◆ **Task details**
Copy out each line featuring the string "salary" from the entries beneath.

◆ **Source texts of formatted documents**
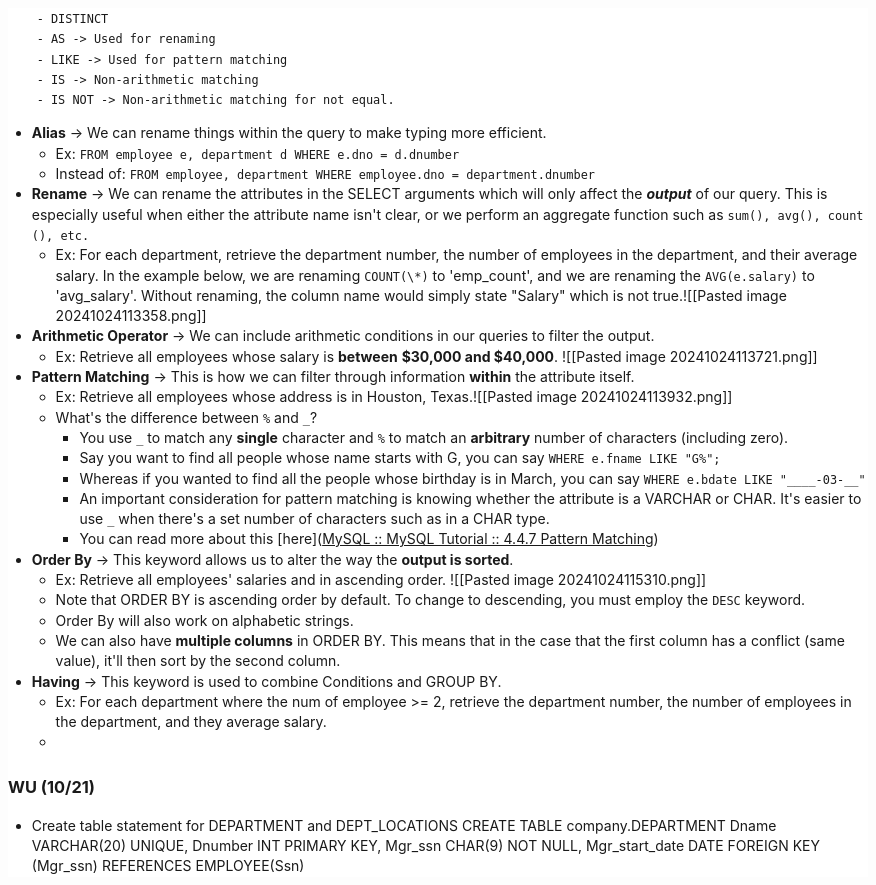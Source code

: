 		- DISTINCT
		- AS -> Used for renaming
		- LIKE -> Used for pattern matching
		- IS -> Non-arithmetic matching
		- IS NOT -> Non-arithmetic matching for not equal.
- **Alias** -> We can rename things within the query to make typing more efficient.
	- Ex: `FROM employee e, department d WHERE e.dno = d.dnumber`
	- Instead of: `FROM employee, department WHERE employee.dno = department.dnumber`
- **Rename** -> We can rename the attributes in the SELECT arguments which will only affect the ***output*** of our query. This is especially useful when either the attribute name isn't clear, or we perform an aggregate function such as `sum(), avg(), count(), etc.` 
	- Ex: For each department, retrieve the department number, the number of employees in the department, and their average salary. In the example below, we are renaming `COUNT(\*)` to 'emp_count', and we are renaming the `AVG(e.salary)` to 'avg_salary'. Without renaming, the column name would simply state "Salary" which is not true.![[Pasted image 20241024113358.png]]
- **Arithmetic Operator** -> We can include arithmetic conditions in our queries to filter the output.
	- Ex: Retrieve all employees whose salary is **between** **$30,000 and $40,000**.
	  ![[Pasted image 20241024113721.png]]
- **Pattern Matching** -> This is how we can filter through information **within** the attribute itself.
	- Ex: Retrieve all employees whose address is in Houston, Texas.![[Pasted image 20241024113932.png]]
	- What's the difference between `%` and `_`? 
		- You use `_` to match any **single** character and `%` to match an **arbitrary** number of characters (including zero).
		- Say you want to find all people whose name starts with G, you can say `WHERE e.fname LIKE "G%";`
		- Whereas if you wanted to find all the people whose birthday is in March, you can say
		  `WHERE e.bdate LIKE "____-03-__"`
		- An important consideration for pattern matching is knowing whether the attribute is a VARCHAR or CHAR. It's easier to use `_` when there's a set number of characters such as in a CHAR type.
		- You can read more about this [here]([MySQL :: MySQL Tutorial :: 4.4.7 Pattern Matching](https://dev.mysql.com/doc/mysql-tutorial-excerpt/5.7/en/pattern-matching.html#:~:text=SQL%20pattern%20matching%20enables%20you,are%20case%2Dinsensitive%20by%20default.))
- **Order By** -> This keyword allows us to alter the way the **output is sorted**.
	- Ex: Retrieve all employees' salaries and in ascending order. ![[Pasted image 20241024115310.png]]
	- Note that ORDER BY is ascending order by default. To change to descending, you must employ the `DESC` keyword.
	- Order By will also work on alphabetic strings.
	- We can also have **multiple columns** in ORDER BY. This means that in the case that the first column has a conflict (same value), it'll then sort by the second column.
- **Having** -> This keyword is used to combine Conditions and GROUP BY. 
	- Ex: For each department where the num of employee >= 2, retrieve the department number, the number of employees in the department, and they average salary.
	- 


### WU (10/21)
- Create table statement for DEPARTMENT and DEPT_LOCATIONS
CREATE TABLE company.DEPARTMENT
Dname VARCHAR(20) UNIQUE,
Dnumber INT PRIMARY KEY,
Mgr_ssn CHAR(9) NOT NULL,
Mgr_start_date DATE
FOREIGN KEY (Mgr_ssn) REFERENCES EMPLOYEE(Ssn)
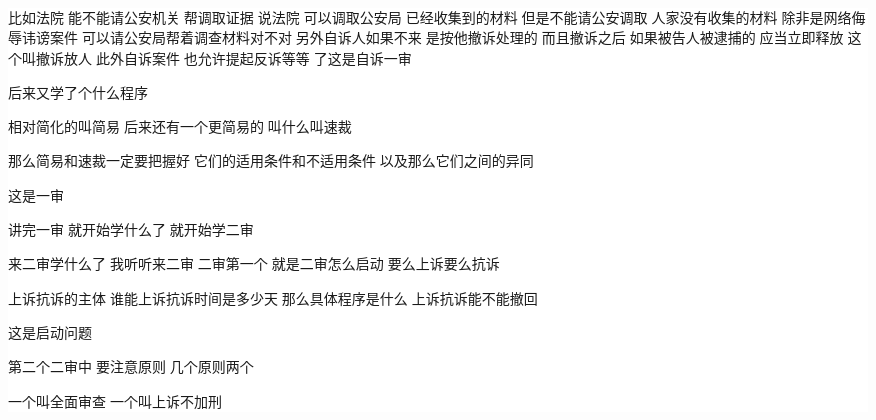 比如法院
能不能请公安机关
帮调取证据
说法院
可以调取公安局
已经收集到的材料
但是不能请公安调取
人家没有收集的材料
除非是网络侮辱讳谤案件
可以请公安局帮着调查材料对不对
另外自诉人如果不来
是按他撤诉处理的
而且撤诉之后
如果被告人被逮捕的
应当立即释放
这个叫撤诉放人
此外自诉案件
也允许提起反诉等等
了这是自诉一审

后来又学了个什么程序

相对简化的叫简易
后来还有一个更简易的
叫什么叫速裁

那么简易和速裁一定要把握好
它们的适用条件和不适用条件
以及那么它们之间的异同

这是一审

讲完一审
就开始学什么了
就开始学二审

来二审学什么了
我听听来二审
二审第一个
就是二审怎么启动
要么上诉要么抗诉

上诉抗诉的主体
谁能上诉抗诉时间是多少天
那么具体程序是什么
上诉抗诉能不能撤回

这是启动问题

第二个二审中
要注意原则
几个原则两个

一个叫全面审查
一个叫上诉不加刑
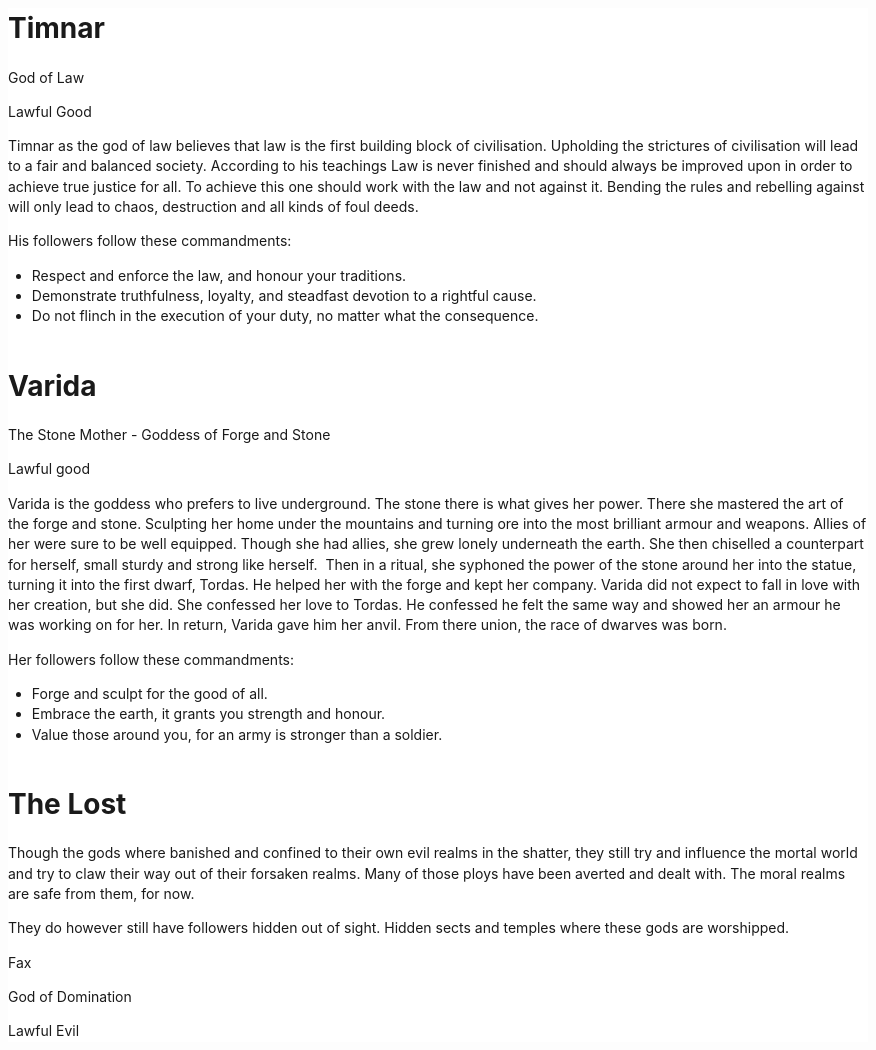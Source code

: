 # Timnar

God of Law

Lawful Good

Timnar as the god of law believes that law is the first building block of civilisation. Upholding the strictures of civilisation will lead to a fair and balanced society. According to his teachings Law is never finished and should always be improved upon in order to achieve true justice for all. To achieve this one should work with the law and not against it. Bending the rules and rebelling against will only lead to chaos, destruction and all kinds of foul deeds.

His followers follow these commandments:
- Respect and enforce the law, and honour your traditions.
- Demonstrate truthfulness, loyalty, and steadfast devotion to a rightful cause.
- Do not flinch in the execution of your duty, no matter what the consequence.

# Varida

The Stone Mother - Goddess of Forge and Stone

Lawful good

Varida is the goddess who prefers to live underground. The stone there is what gives her power. There she mastered the art of the forge and stone. Sculpting her home under the mountains and turning ore into the most brilliant armour and weapons. Allies of her were sure to be well equipped. Though she had allies, she grew lonely underneath the earth. She then chiselled a counterpart for herself, small sturdy and strong like herself.  Then in a ritual, she syphoned the power of the stone around her into the statue, turning it into the first dwarf, Tordas. He helped her with the forge and kept her company. Varida did not expect to fall in love with her creation, but she did. She confessed her love to Tordas. He confessed he felt the same way and showed her an armour he was working on for her. In return, Varida gave him her anvil. From there union, the race of dwarves was born.

Her followers follow these commandments:
- Forge and sculpt for the good of all.
- Embrace the earth, it grants you strength and honour.
- Value those around you, for an army is stronger than a soldier.

# The Lost

Though the gods where banished and confined to their own evil realms in the shatter, they still try and influence the mortal world and try to claw their way out of their forsaken realms. Many of those ploys have been averted and dealt with. The moral realms are safe from them, for now.

They do however still have followers hidden out of sight. Hidden sects and temples where these gods are worshipped.

Fax

God of Domination

Lawful Evil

◆ **Exercise result**
	- Ex: For each department, retrieve the department number, the number of employees in the department, and their average salary. In the example below, we are renaming `COUNT(\*)` to 'emp_count', and we are renaming the `AVG(e.salary)` to 'avg_salary'. Without renaming, the column name would simply state "Salary" which is not true.![[Pasted image 20241024113358.png]]
	- Ex: Retrieve all employees whose salary is **between** **$30,000 and $40,000**.
	- Ex: For each department where the num of employee >= 2, retrieve the department number, the number of employees in the department, and they average salary.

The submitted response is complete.